Stephen King's 'It' Adaptation Goes To New Line

Two big Stephen King books — big both in reputation, and in page count — have long been in development at Warner Bros. One is The Stand, which after cycling through a few different filmmakers has Josh Boone (The Fault in Our Stars) set to write and direct. The other is It, and we haven't heard much about that in the past couple years. In 2012 Cary Fukunaga was set to adapt and direct, before he broke into the mainstream with True Detective. Fukunaga seems to be still attached, but now the film is moving from Warner Bros. to the WB holding New Line.

While the label shift may not seem like a big deal, New Line is going to be more explicitly focused on horror moving forward. This raises hopes that we'll get an R-rated version of It.

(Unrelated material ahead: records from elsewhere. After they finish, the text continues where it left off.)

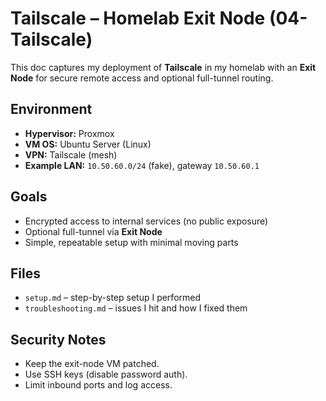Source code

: # Tailscale – Homelab Exit Node (04-Tailscale)

This doc captures my deployment of **Tailscale** in my homelab with an **Exit Node** for secure remote access and optional full-tunnel routing.

## Environment
- **Hypervisor:** Proxmox
- **VM OS:** Ubuntu Server (Linux)
- **VPN:** Tailscale (mesh)
- **Example LAN:** `10.50.60.0/24` (fake), gateway `10.50.60.1`

## Goals
- Encrypted access to internal services (no public exposure)
- Optional full-tunnel via **Exit Node**
- Simple, repeatable setup with minimal moving parts

## Files
- `setup.md` – step-by-step setup I performed
- `troubleshooting.md` – issues I hit and how I fixed them


## Security Notes
- Keep the exit-node VM patched.
- Use SSH keys (disable password auth).
- Limit inbound ports and log access.
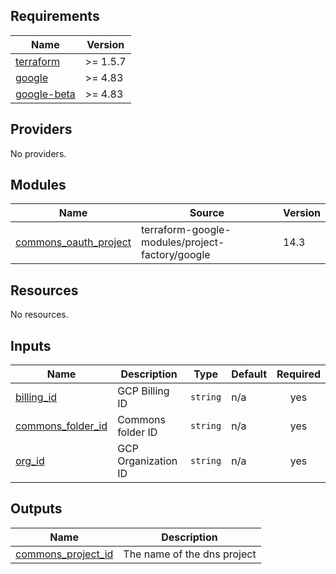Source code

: <!-- BEGIN_TF_DOCS -->
## Requirements

| Name | Version |
|------|---------|
| <a name="requirement_terraform"></a> [terraform](#requirement\_terraform) | >= 1.5.7 |
| <a name="requirement_google"></a> [google](#requirement\_google) | >= 4.83 |
| <a name="requirement_google-beta"></a> [google-beta](#requirement\_google-beta) | >= 4.83 |

## Providers

No providers.

## Modules

| Name | Source | Version |
|------|--------|---------|
| <a name="module_commons_oauth_project"></a> [commons\_oauth\_project](#module\_commons\_oauth\_project) | terraform-google-modules/project-factory/google | 14.3 |

## Resources

No resources.

## Inputs

| Name | Description | Type | Default | Required |
|------|-------------|------|---------|:--------:|
| <a name="input_billing_id"></a> [billing\_id](#input\_billing\_id) | GCP Billing ID | `string` | n/a | yes |
| <a name="input_commons_folder_id"></a> [commons\_folder\_id](#input\_commons\_folder\_id) | Commons folder ID | `string` | n/a | yes |
| <a name="input_org_id"></a> [org\_id](#input\_org\_id) | GCP Organization ID | `string` | n/a | yes |

## Outputs

| Name | Description |
|------|-------------|
| <a name="output_commons_project_id"></a> [commons\_project\_id](#output\_commons\_project\_id) | The name of the dns project |
<!-- END_TF_DOCS -->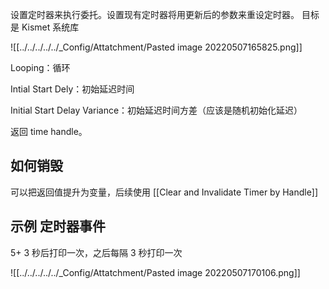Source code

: 设置定时器来执行委托。设置现有定时器将用更新后的参数来重设定时器。
目标是 Kismet 系统库

![[../../../../../_Config/Attatchment/Pasted image 20220507165825.png]]

Looping：循环

Intial Start Dely：初始延迟时间

Initial Start Delay Variance：初始延迟时间方差（应该是随机初始化延迟）

返回 time handle。

## 如何销毁

可以把返回值提升为变量，后续使用 [[Clear and Invalidate Timer by Handle]]


## 示例 定时器事件

5+ 3 秒后打印一次，之后每隔 3 秒打印一次

![[../../../../../_Config/Attatchment/Pasted image 20220507170106.png]]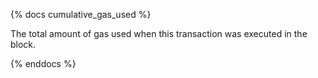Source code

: {% docs cumulative_gas_used %}

The total amount of gas used when this transaction was executed in the block. 

{% enddocs %}
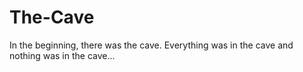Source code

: # The-Cave
In the beginning, there was the cave.
Everything was in the cave and nothing was in the cave...

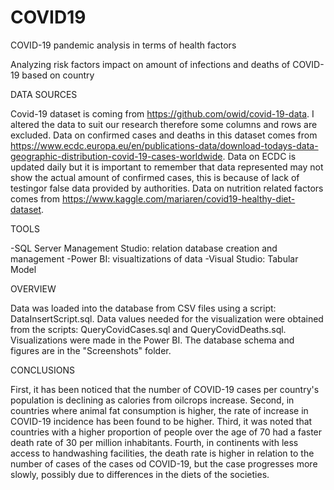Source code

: # COVID19
COVID-19 pandemic analysis in terms of health factors

Analyzing risk factors impact on amount of infections and deaths of COVID-19 based on country


DATA SOURCES

Covid-19 dataset is coming from https://github.com/owid/covid-19-data. I altered the data to suit our research therefore some columns and rows are excluded. Data on confirmed cases and deaths in this dataset comes from https://www.ecdc.europa.eu/en/publications-data/download-todays-data-geographic-distribution-covid-19-cases-worldwide. Data on ECDC is updated daily but it is important to remember that data represented may not show the actual amount of confirmed cases, this is because of lack of testingor false data provided by authorities. Data on nutrition related factors comes from https://www.kaggle.com/mariaren/covid19-healthy-diet-dataset. 


TOOLS

-SQL Server Management Studio: relation database creation and management
-Power BI: visualtizations of data
-Visual Studio: Tabular Model


OVERVIEW

Data was loaded into the database from CSV files using a script: DataInsertScript.sql.
Data values needed for the visualization were obtained from the scripts: QueryCovidCases.sql and QueryCovidDeaths.sql.
Visualizations were made in the Power BI.
The database schema and figures are in the "Screenshots" folder.


CONCLUSIONS

First, it has been noticed that the number of COVID-19 cases per country's population is declining as calories from oilcrops increase. Second, in countries where animal fat consumption is higher, the rate of increase in COVID-19 incidence has been found to be higher. Third, it was noted that countries with a higher proportion of people over the age of 70 had a faster death rate of 30 per million inhabitants. Fourth, in continents with less access to handwashing facilities, the death rate is higher in relation to the number of cases of the cases od COVID-19, but the case progresses more slowly, possibly due to differences in the diets of the societies.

THR reports the project moving to New Line, a company which early on was associated with horror thanks to the Nightmare on Elm St. films. The It adaptation is still planned as a two-film deal, produced by Roy Lee,Dan LinSeth Grahame-Smith and David Katzenberg. One film will likely focus on the characters as children, the other on them as adults. But will those kids all have sex with one another at the end of their film, in order to keep their sanity? Good question.

But the trade also reports that this shift is part of a strategy to have horror pictures at New Line (such as the Conjuring spin-off Annabelle and the proper Conjuring sequel). While The Stand will probably be a PG-13 film (or films) intended to capture the widest possible audience, moving the It films to New Line reads as a statement of purpose.

The shift says this won't be a re-do of the old TV miniseries, but a set of legit horror films. And that suggests an R-rating, which should make King fans happy. The book gets pretty nasty, and while the "kids having sex" bit might not make the cut, a lot of the other gruesome stuff very well could.